From what I know @teju85 will not be implementing this for the time being (think they decided to work on Kalman Filters) so you'd have to do the whole implementation yourself (which of course you're more than welcome to do). This would mean:

First a CUDA backend - you can either code it yourself based on the papers @teju85 posted or use an existing repo but in such a case you have to make sure the licensing is appropriate. I don't see any license in the repo you posted so you'd have to reach out to the original committer. We require Apache 2.0 compatible licensing.

You can follow the KMeans/tSVD file structure. All our GPU code is here https://github.com/h2oai/h2o4gpu/tree/master/src/gpu

A Python wrapper - you can have a look at existing examples for KMeans (kmeans.py) or truncated SVD. Examples here https://github.com/h2oai/h2o4gpu/tree/master/src/interface_py/h2o4gpu/solvers
Benchmarks against existing implementations (i.e. sklearn).
If you have time (and will) you can work on C++ implementation.

Even only a CUDA backend (without Python wrappers and C++ impl) would be of great help!

For starters, it would be good if you just cloned and built the repo, maybe ran tests, check if everything is working. Then go through one existing algo (I think truncated SVD would be easiest) and if you think you're up to it fork the repo and start working on your impl.

If you have any questions ping us here or on gitter.

mdymczyk · 2017-11-06T05:23:39Z

@n-casale my bad, misunderstood @teju85 - they already started working on DBSCAN implementation. Not sure if they need any help with it but probably won't be very parallelizable.
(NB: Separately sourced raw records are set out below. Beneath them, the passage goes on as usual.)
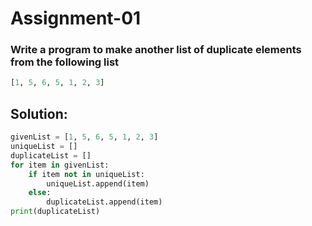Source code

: # Assignment-01


### Write a program to make another list of duplicate elements from the following list
```python
[1, 5, 6, 5, 1, 2, 3]
```

## Solution:

```python
givenList = [1, 5, 6, 5, 1, 2, 3]
uniqueList = []
duplicateList = []
for item in givenList:
    if item not in uniqueList:
        uniqueList.append(item)
    else:
        duplicateList.append(item)
print(duplicateList)
```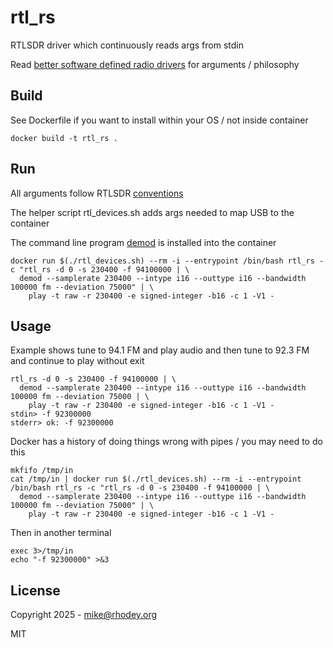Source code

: # rtl_rs
RTLSDR driver which continuously reads args from stdin

Read [better software defined radio drivers](https://rhodey.org/blog/better-sdr-drivers) for arguments / philosophy

## Build
See Dockerfile if you want to install within your OS / not inside container
```
docker build -t rtl_rs .
```

## Run
All arguments follow RTLSDR [conventions](https://osmocom.org/projects/rtl-sdr/wiki/Rtl-sdr)

The helper script rtl_devices.sh adds args needed to map USB to the container

The command line program [demod](https://github.com/cubehub/demod) is installed into the container
```
docker run $(./rtl_devices.sh) --rm -i --entrypoint /bin/bash rtl_rs -c "rtl_rs -d 0 -s 230400 -f 94100000 | \
  demod --samplerate 230400 --intype i16 --outtype i16 --bandwidth 100000 fm --deviation 75000" | \
    play -t raw -r 230400 -e signed-integer -b16 -c 1 -V1 -
```

## Usage
Example shows tune to 94.1 FM and play audio and then tune to 92.3 FM and continue to play without exit
```
rtl_rs -d 0 -s 230400 -f 94100000 | \
  demod --samplerate 230400 --intype i16 --outtype i16 --bandwidth 100000 fm --deviation 75000 | \
    play -t raw -r 230400 -e signed-integer -b16 -c 1 -V1 -
stdin> -f 92300000
stderr> ok: -f 92300000
```

Docker has a history of doing things wrong with pipes / you may need to do this
```
mkfifo /tmp/in
cat /tmp/in | docker run $(./rtl_devices.sh) --rm -i --entrypoint /bin/bash rtl_rs -c "rtl_rs -d 0 -s 230400 -f 94100000 | \
  demod --samplerate 230400 --intype i16 --outtype i16 --bandwidth 100000 fm --deviation 75000" | \
    play -t raw -r 230400 -e signed-integer -b16 -c 1 -V1 -
```

Then in another terminal
```
exec 3>/tmp/in
echo "-f 92300000" >&3
```

## License
Copyright 2025 - mike@rhodey.org

MIT
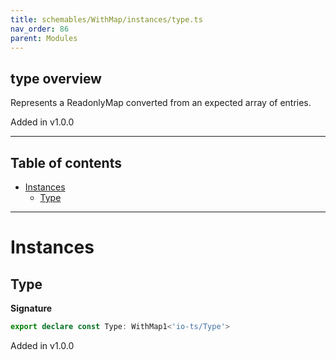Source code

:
 ```yaml
---
title: schemables/WithMap/instances/type.ts
nav_order: 86
parent: Modules
---
```


## type overview

Represents a ReadonlyMap converted from an expected array of entries.

Added in v1.0.0

---

<h2 class="text-delta">Table of contents</h2>

- [Instances](#instances)
  - [Type](#type)

---

# Instances

## Type

**Signature**

```ts
export declare const Type: WithMap1<'io-ts/Type'>
```

Added in v1.0.0
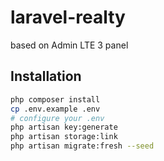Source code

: # laravel-realty
based on Admin LTE 3 panel

## Installation
```bash
php composer install
cp .env.example .env
# configure your .env
php artisan key:generate
php artisan storage:link
php artisan migrate:fresh --seed
```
teju85 · 2017-11-06T05:27:19Z

Thanks Mateusz for the clarification.

@n-casale Thanks for showing interest and also for the links!
I did look at DBSCAN which implements the G-DBSCAN algo and I believe we can improve the distance-matrix evaluation kernel (which is the biggest contributor towards the runtime). However, it will still be a few weeks before we get to the part of implementing the connected-component-labelling stage (BFS traversal part, I mean). Hence, if you are still interested, that can be an aspect you can contribute to.

Regards,
Thejaswi

tomaszdudek7 · 2018-02-20T18:10:29Z

Hello @teju85
is there already a PR regarding this issue we could follow?

mdymczyk · 2018-02-20T22:28:37Z

Czesc @spaszek :-)

From what I remember @teju85 got a bit sidetracked with other work related issues so I wouldn't count on getting DBSCAN in the nearest future but let me follow up with him and see what we can do :-) Are you using DBSCAN in production? What would be your use case - how many GPUs are you guys using? What's your data size? We're trying to figure out what the users might need.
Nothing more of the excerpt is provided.